*Exercise goal*
An exact copy of the records below is needed, with every picture left out.

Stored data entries
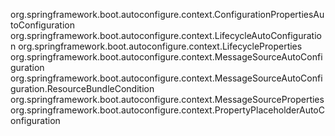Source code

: org.springframework.boot.autoconfigure.context.ConfigurationPropertiesAutoConfiguration
org.springframework.boot.autoconfigure.context.LifecycleAutoConfiguration
org.springframework.boot.autoconfigure.context.LifecycleProperties
org.springframework.boot.autoconfigure.context.MessageSourceAutoConfiguration
org.springframework.boot.autoconfigure.context.MessageSourceAutoConfiguration.ResourceBundleCondition
org.springframework.boot.autoconfigure.context.MessageSourceProperties
org.springframework.boot.autoconfigure.context.PropertyPlaceholderAutoConfiguration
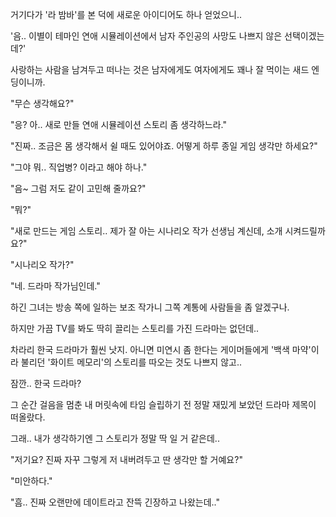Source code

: 거기다가 '라 밤바'를 본 덕에 새로운 아이디어도 하나 얻었으니..

'음.. 이별이 테마인 연애 시뮬레이션에서 남자 주인공의 사망도 나쁘지 않은 선택이겠는데?'

사랑하는 사람을 남겨두고 떠나는 것은 남자에게도 여자에게도 꽤나 잘 먹이는 새드 엔딩이니까. 

"무슨 생각해요?"

"응? 아.. 새로 만들 연애 시뮬레이션 스토리 좀 생각하느라."

"진짜.. 조금은 몸 생각해서 쉴 때도 있어야죠. 어떻게 하루 종일 게임 생각만 하세요?"

"그야 뭐.. 직업병? 이라고 해야 하나."

"음~ 그럼 저도 같이 고민해 줄까요?"

"뭐?"

"새로 만드는 게임 스토리.. 제가 잘 아는 시나리오 작가 선생님 계신데, 소개 시켜드릴까요?"

"시나리오 작가?"

"네. 드라마 작가님인데."

하긴 그녀는 방송 쪽에 일하는 보조 작가니 그쪽 계통에 사람들을 좀 알겠구나.

하지만 가끔 TV를 봐도 딱히 끌리는 스토리를 가진 드라마는 없던데..

차라리 한국 드라마가 훨씬 낫지. 아니면 미연시 좀 한다는 게이머들에게 '백색 마약'이라 불리던 '화이트 메모리'의 스토리를 따오는 것도 나쁘지 않고.. 

잠깐.. 한국 드라마?

그 순간 걸음을 멈춘 내 머릿속에 타임 슬립하기 전 정말 재밌게 보았던 드라마 제목이 떠올랐다.

그래.. 내가 생각하기엔 그 스토리가 정말 딱 일 거 같은데..

"저기요? 진짜 자꾸 그렇게 저 내버려두고 딴 생각만 할 거예요?"

"미안하다."

"흠.. 진짜 오랜만에 데이트라고 잔뜩 긴장하고 나왔는데.."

*Your response*
Source code

: org.springframework.boot.autoconfigure.context.ConfigurationPropertiesAutoConfiguration
org.springframework.boot.autoconfigure.context.LifecycleAutoConfiguration
org.springframework.boot.autoconfigure.context.LifecycleProperties
org.springframework.boot.autoconfigure.context.MessageSourceAutoConfiguration
org.springframework.boot.autoconfigure.context.MessageSourceAutoConfiguration.ResourceBundleCondition
org.springframework.boot.autoconfigure.context.MessageSourceProperties
org.springframework.boot.autoconfigure.context.PropertyPlaceholderAutoConfiguration
Source code

: 거기다가 '라 밤바'를 본 덕에 새로운 아이디어도 하나 얻었으니..

'음.. 이별이 테마인 연애 시뮬레이션에서 남자 주인공의 사망도 나쁘지 않은 선택이겠는데?'

사랑하는 사람을 남겨두고 떠나는 것은 남자에게도 여자에게도 꽤나 잘 먹이는 새드 엔딩이니까. 

"무슨 생각해요?"

"응? 아.. 새로 만들 연애 시뮬레이션 스토리 좀 생각하느라."

"진짜.. 조금은 몸 생각해서 쉴 때도 있어야죠. 어떻게 하루 종일 게임 생각만 하세요?"

"그야 뭐.. 직업병? 이라고 해야 하나."

"음~ 그럼 저도 같이 고민해 줄까요?"

"뭐?"

"새로 만드는 게임 스토리.. 제가 잘 아는 시나리오 작가 선생님 계신데, 소개 시켜드릴까요?"

"시나리오 작가?"

"네. 드라마 작가님인데."

하긴 그녀는 방송 쪽에 일하는 보조 작가니 그쪽 계통에 사람들을 좀 알겠구나.

하지만 가끔 TV를 봐도 딱히 끌리는 스토리를 가진 드라마는 없던데..

차라리 한국 드라마가 훨씬 낫지. 아니면 미연시 좀 한다는 게이머들에게 '백색 마약'이라 불리던 '화이트 메모리'의 스토리를 따오는 것도 나쁘지 않고.. 

잠깐.. 한국 드라마?

그 순간 걸음을 멈춘 내 머릿속에 타임 슬립하기 전 정말 재밌게 보았던 드라마 제목이 떠올랐다.

그래.. 내가 생각하기엔 그 스토리가 정말 딱 일 거 같은데..

"저기요? 진짜 자꾸 그렇게 저 내버려두고 딴 생각만 할 거예요?"

"미안하다."

"흠.. 진짜 오랜만에 데이트라고 잔뜩 긴장하고 나왔는데.."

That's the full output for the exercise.